Emma wants to get back to New York and her fast paced life, her no strings attached emotional life, and her bevy of take out choices. Wishful, however, moves at a glacially slow pace particularly since no one wants to be treated by her. I wasn’t quite sure if the reason was supposed to be because she was a woman or because she wasn’t part of Wishful. Given that there was no alternate care options in Wishful and that residents were driving to a nearby city, I figured it was because Emma was a woman doctor. This issue was never fully fleshed out to my disappointment.
Stone’s emotional conflict had to do with him straining at his commitment to Wilder Adventure when he would rather be flipping houses. The conflict is played up during the middle of the book but has no affect on the emotional arc between him and Emma. Ultimately, this, too, felt unresolved at the end, as if his love for Emma swept away his other needs for personal fulfillment.

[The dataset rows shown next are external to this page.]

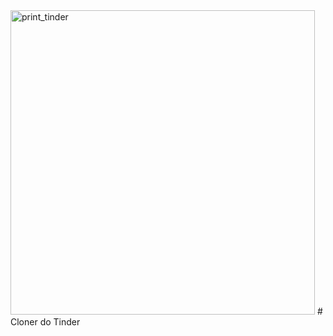 <img width="487" alt="print_tinder" src="https://user-images.githubusercontent.com/105944368/170805884-aab37b67-78fb-4e1e-b624-b8e1ac92e09f.png">
# Cloner do Tinder
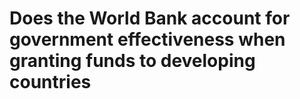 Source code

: # Does the World Bank account for government effectiveness when granting funds to developing countries





 
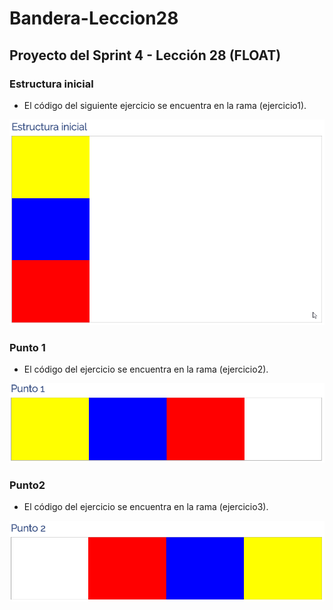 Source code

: # Bandera-Leccion28
## Proyecto del Sprint 4 - Lección 28 (FLOAT)
### Estructura inicial
 - El código del siguiente ejercicio se encuentra en la rama (ejercicio1).

![Alt text](/assets/images/ejercicio1.png?raw=true)

### Punto 1
 - El código del ejercicio se encuentra en la rama (ejercicio2).
 
![Alt text](/assets/images/ejercicio2.png?raw=true)

### Punto2
 - El código del ejercicio se encuentra en la rama (ejercicio3).
 
 ![Alt text](/assets/images/ejercicio3.png?raw=true)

The romance part of the book was definitely the strongest. Emma is determined to leave. Stone is trying to seduce her to stay. Emma’s prickly parts are slowly sanded away by the charm of Wishful and the potent sexuality of Stone. No woman alive can resist a Wilder brother. (and between the three, they’ve run through the entire town of Wishful and then some).
Emma’s real reason for not wanting to stay in Wishful is because when her father and mother divorced, she went with her mother and never saw her father again. In an effort to redeem the father, we are treated to a series of despicable acts by Emma’s now deceased mother. This was yet another emotional issue I felt barely received any serious treatment. Between trying to renegotiate her tainted memories of her beloved mother as well as reconnect with her formerly absent father, I felt Emma should have been far more emotionally unbalanced than she was presented.

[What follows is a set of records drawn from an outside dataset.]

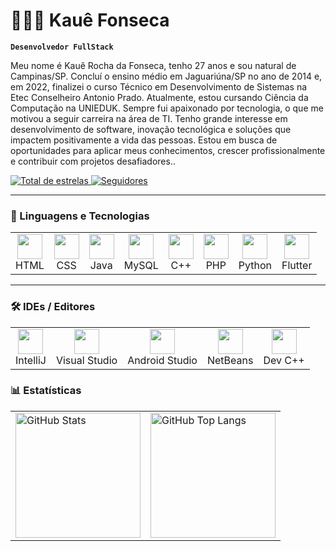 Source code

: # 👨🏻‍💻 Kauê Fonseca

**`Desenvolvedor FullStack`**

Meu nome é Kauê Rocha da Fonseca, tenho 27 anos e sou natural de Campinas/SP. Concluí o ensino médio em Jaguariúna/SP no ano de 2014 e, em 2022, finalizei o curso Técnico em Desenvolvimento de Sistemas na Etec Conselheiro Antonio Prado. Atualmente, estou cursando Ciência da Computação na UNIEDUK. Sempre fui apaixonado por tecnologia, o que me motivou a seguir carreira na área de TI. Tenho grande interesse em desenvolvimento de software, inovação tecnológica e soluções que impactem positivamente a vida das pessoas. Estou em busca de oportunidades para aplicar meus conhecimentos, crescer profissionalmente e contribuir com projetos desafiadores..

<p align="left">
    <a href="https://github.com/Fonseca-Dev?tab=stars">
        <img 
            alt="Total de estrelas" 
            title="Total de estrelas GitHub" 
            src="https://custom-icon-badges.demolab.com/github/stars/Fonseca-Dev?color=55960c&style=for-the-badge&labelColor=488207&logo=star&label=estrelas"
        />
    </a>
    <a href="https://github.com/Fonseca-Dev?tab=followers">
        <img 
            alt="Seguidores" 
            title="Me siga no GitHub" 
            src="https://custom-icon-badges.demolab.com/github/followers/Fonseca-Dev?color=236ad3&labelColor=1155ba&style=for-the-badge&logo=github&label=Seguidores&logoColor=white"
        />
    </a>
</p>

---

### 🤖 Linguagens e Tecnologias

<table>
  <tr>
    <td align="center">
      <img src="https://cdn.jsdelivr.net/gh/devicons/devicon@latest/icons/html5/html5-original.svg" width="40px" /><br/>HTML
    </td>
    <td align="center">
      <img src="https://cdn.jsdelivr.net/gh/devicons/devicon@latest/icons/css3/css3-original.svg" width="40px" /><br/>CSS
    </td>
    <td align="center">
      <img src="https://cdn.jsdelivr.net/gh/devicons/devicon@latest/icons/java/java-original-wordmark.svg" width="40px" /><br/>Java
    </td>
    <td align="center">
      <img src="https://cdn.jsdelivr.net/gh/devicons/devicon@latest/icons/mysql/mysql-original-wordmark.svg" width="40px" /><br/>MySQL
    </td>
    <td align="center">
      <img src="https://cdn.jsdelivr.net/gh/devicons/devicon@latest/icons/cplusplus/cplusplus-original.svg" width="40px" /><br/>C++
    </td>
    <td align="center">
      <img src="https://cdn.jsdelivr.net/gh/devicons/devicon@latest/icons/php/php-original.svg" width="40px" /><br/>PHP
    </td>
    <td align="center">
      <img src="https://cdn.jsdelivr.net/gh/devicons/devicon@latest/icons/python/python-original.svg" width="40px" /><br/>Python
    </td>
    <td align="center">
      <img src="https://cdn.jsdelivr.net/gh/devicons/devicon@latest/icons/flutter/flutter-original.svg" width="40px" /><br/>Flutter
    </td>
  </tr>
</table>

---

### 🛠️ IDEs / Editores

<table>
  <tr>
    <td align="center">
      <img src="https://cdn.jsdelivr.net/gh/devicons/devicon@latest/icons/intellij/intellij-original.svg" width="40px" /><br/>IntelliJ
    </td>
    <td align="center">
      <img src="https://cdn.jsdelivr.net/gh/devicons/devicon@latest/icons/visualstudio/visualstudio-plain.svg" width="40px" /><br/>Visual Studio
    </td>
    <td align="center">
      <img src="https://cdn.jsdelivr.net/gh/devicons/devicon@latest/icons/androidstudio/androidstudio-original.svg" width="40px" /><br/>Android Studio
    </td>
    <td align="center">
      <img src="https://upload.wikimedia.org/wikipedia/commons/9/98/Apache_NetBeans_Logo.svg" width="40px" /><br/>NetBeans
    </td>
    <td align="center">
      <img src="[[https://upload.wikimedia.org/wikipedia/commons/b/bd/Dev-C%2B%2B_Logo.png](https://store-images.s-microsoft.com/image/apps.8200.14525614036320964.388ccdd1-65a9-4bfc-81ce-c614493bcc79.5dfc4719-b603-45a1-a73e-bf55d9d25077?h=307)](https://images-wixmp-ed30a86b8c4ca887773594c2.wixmp.com/i/6796fe47-907a-4f6f-8075-8722ea4708d1/dapvn1w-76f47a94-188c-4a3e-b3bb-fc06c0d93566.png/v1/fill/w_894,h_894,q_70,strp/alternative_dev_c___icon__256x256__by_thepi7on_dapvn1w-pre.jpg)" width="40px" /><br/>Dev C++
    </td>
  </tr>
</table>



### 📊 Estatísticas

<table>
  <tr>
    <td>
      <img 
        alt="GitHub Stats" 
        height="200" 
        src="https://github-readme-stats.vercel.app/api?username=Fonseca-Dev&show_icons=true&theme=tokyonight&include_all_commits=true&locale=pt-br" 
      />
    </td>
    <td>
      <img 
        alt="GitHub Top Langs" 
        height="200" 
        src="https://github-readme-stats.vercel.app/api/top-langs/?username=Fonseca-Dev&theme=tokyonight&layout=compact&custom_title=Tecnologias&langs_count=9" 
      />
    </td>
  </tr>
</table>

One thing I feel that Shalvis books excel at is the interaction between the men, particularly the brothers. Even in the internal exposition, Stone has a distinctive way of thinking, different than Emma which I appreciated.
“Mystery solved," TJ said. "I can’t believe you were fucking around on duty. You wrote the book on protocol for us, remember? You made Cam and I swear not to-‘"

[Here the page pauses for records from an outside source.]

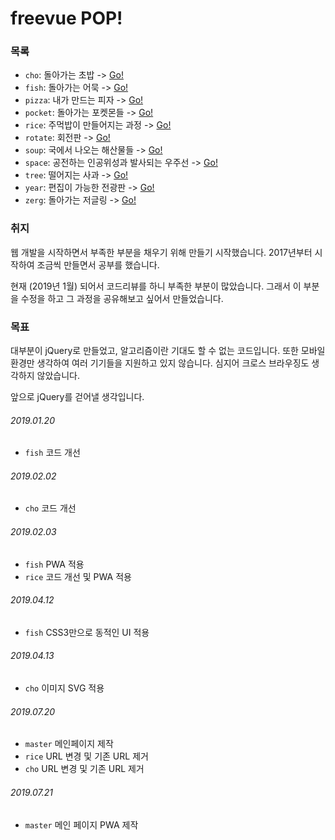 # freevue POP!

### 목록
* `cho`: 돌아가는 초밥 -> [Go!](https://github.com/freevuehub/pop/tree/cho)
* `fish`: 돌아가는 어묵 -> [Go!](https://github.com/freevuehub/pop/tree/fish)
* `pizza`: 내가 만드는 피자 -> [Go!](https://github.com/freevuehub/pop/tree/pizza)
* `pocket`: 돌아가는 포켓몬들 -> [Go!](https://github.com/freevuehub/pop/tree/pocket)
* `rice`: 주먹밥이 만들어지는 과정 -> [Go!](https://github.com/freevuehub/pop/tree/rice)
* `rotate`: 회전판 -> [Go!](https://github.com/freevuehub/pop/tree/rotate)
* `soup`: 국에서 나오는 해산물들 -> [Go!](https://github.com/freevuehub/pop/tree/soup)
* `space`: 공전하는 인공위성과 발사되는 우주선 -> [Go!](https://github.com/freevuehub/pop/tree/space)
* `tree`: 떨어지는 사과 -> [Go!](https://github.com/freevuehub/pop/tree/tree)
* `year`: 편집이 가능한 전광판 -> [Go!](https://github.com/freevuehub/pop/tree/year)
* `zerg`: 돌아가는 저글링 -> [Go!](https://github.com/freevuehub/pop/tree/zerg)

### 취지
웹 개발을 시작하면서 부족한 부분을 채우기 위해 만들기 시작했습니다.
2017년부터 시작하여 조금씩 만들면서 공부를 했습니다.

현재 (2019년 1월) 되어서 코드리뷰를 하니 부족한 부분이 많았습니다.
그래서 이 부분을 수정을 하고 그 과정을 공유해보고 싶어서 만들었습니다.

### 목표
대부분이 jQuery로 만들었고, 알고리즘이란 기대도 할 수 없는 코드입니다.
또한 모바일 환경만 생각하여 여러 기기들을 지원하고 있지 않습니다.
심지어 크로스 브라우징도 생각하지 않았습니다.

앞으로 jQuery를 걷어낼 생각입니다. 

###### 2019.01.20
* `fish` 코드 개선
###### 2019.02.02
* `cho` 코드 개선
###### 2019.02.03
* `fish` PWA 적용
* `rice` 코드 개선 및 PWA 적용
###### 2019.04.12
* `fish` CSS3만으로 동적인 UI 적용
###### 2019.04.13
* `cho` 이미지 SVG 적용
###### 2019.07.20
* `master` 메인페이지 제작
* `rice` URL 변경 및 기존 URL 제거
* `cho` URL 변경 및 기존 URL 제거
###### 2019.07.21
* `master` 메인 페이지 PWA 제작
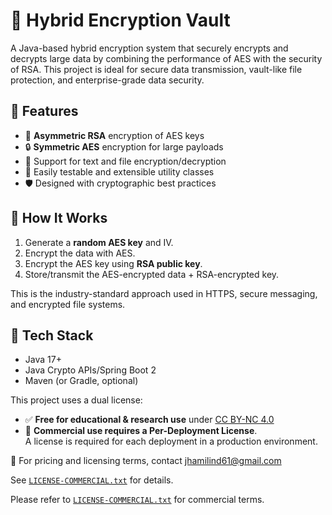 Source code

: # 🔐 Hybrid Encryption Vault

A Java-based hybrid encryption system that securely encrypts and decrypts large data by combining the performance of AES with the security of RSA. This project is ideal for secure data transmission, vault-like file protection, and enterprise-grade data security.

## 🚀 Features

- 🔑 **Asymmetric RSA** encryption of AES keys
- 🔒 **Symmetric AES** encryption for large payloads
- 📁 Support for text and file encryption/decryption
- 🧪 Easily testable and extensible utility classes
- 🛡️ Designed with cryptographic best practices

## 🧠 How It Works

1. Generate a **random AES key** and IV.
2. Encrypt the data with AES.
3. Encrypt the AES key using **RSA public key**.
4. Store/transmit the AES-encrypted data + RSA-encrypted key.

This is the industry-standard approach used in HTTPS, secure messaging, and encrypted file systems.

## 🧰 Tech Stack

- Java 17+
- Java Crypto APIs/Spring Boot 2
- Maven (or Gradle, optional)

This project uses a dual license:

- ✅ **Free for educational & research use** under [CC BY-NC 4.0](https://creativecommons.org/licenses/by-nc/4.0/)
- 💼 **Commercial use requires a Per-Deployment License**.  
  A license is required for each deployment in a production environment.

🔐 For pricing and licensing terms, contact [jhamilind61@gmail.com](mailto:jhamilind61@gmail.com)

See [`LICENSE-COMMERCIAL.txt`](./LICENSE-COMMERCIAL.txt) for details.


Please refer to [`LICENSE-COMMERCIAL.txt`](./LICENSE-COMMERCIAL.txt) for commercial terms.



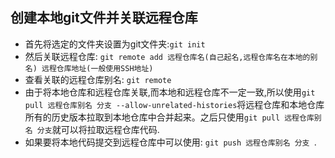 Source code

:## 创建本地git文件并关联远程仓库

+ 首先将选定的文件夹设置为git文件夹:`git init`
+ 然后关联远程仓库: `git remote add 远程仓库名(自己起名,远程仓库名在本地的别名) 远程仓库地址(一般使用SSH地址)`
+ 查看关联的远程仓库别名: `git remote`
+ 由于将本地仓库和远程仓库关联,而本地和远程仓库不一定一致,所以使用`git pull 远程仓库别名 分支 --allow-unrelated-histories`将远程仓库和本地仓库所有的历史版本拉取到本地仓库中合并起来。之后只使用`git pull 远程仓库别名 分支`就可以将拉取远程仓库代码.
+ 如果要将本地代码提交到远程仓库中可以使用: `git push 远程仓库别名 分支 `. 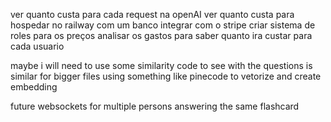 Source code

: ver quanto custa para cada request na openAI
ver quanto custa para hospedar no railway com um banco 
integrar com o stripe
criar sistema de roles para os preços
analisar os gastos para saber quanto ira custar para cada usuario


maybe i will need to use some similarity code to see with the questions is similar
for bigger files using something like pinecode to vetorize and create embedding



future
websockets for multiple persons answering the same flashcard 
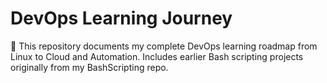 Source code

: # DevOps Learning Journey
🧠 This repository documents my complete DevOps learning roadmap from Linux to Cloud and Automation.
Includes earlier Bash scripting projects originally from my BashScripting repo.
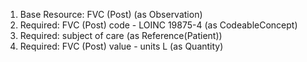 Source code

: 1. Base Resource: FVC (Post) (as Observation)
1. Required: FVC (Post) code - LOINC 19875-4 (as CodeableConcept)
1. Required: subject of care (as Reference(Patient))
1. Required: FVC (Post) value   - units L (as Quantity)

"Excuse me," Emma said stiffly. Both men looked at her. "For the record, he wasn’t "fucking around’. Not literally anyway," she muttered, and stormed out of the water, a glorious, furious goddess in her underwear.
TJ shot Stone a holy-shit look.
In return, Stone shot him a get-the-hell-out-of-here look, which he knew damn well TJ received and understood, and yet the dumbass just stood there.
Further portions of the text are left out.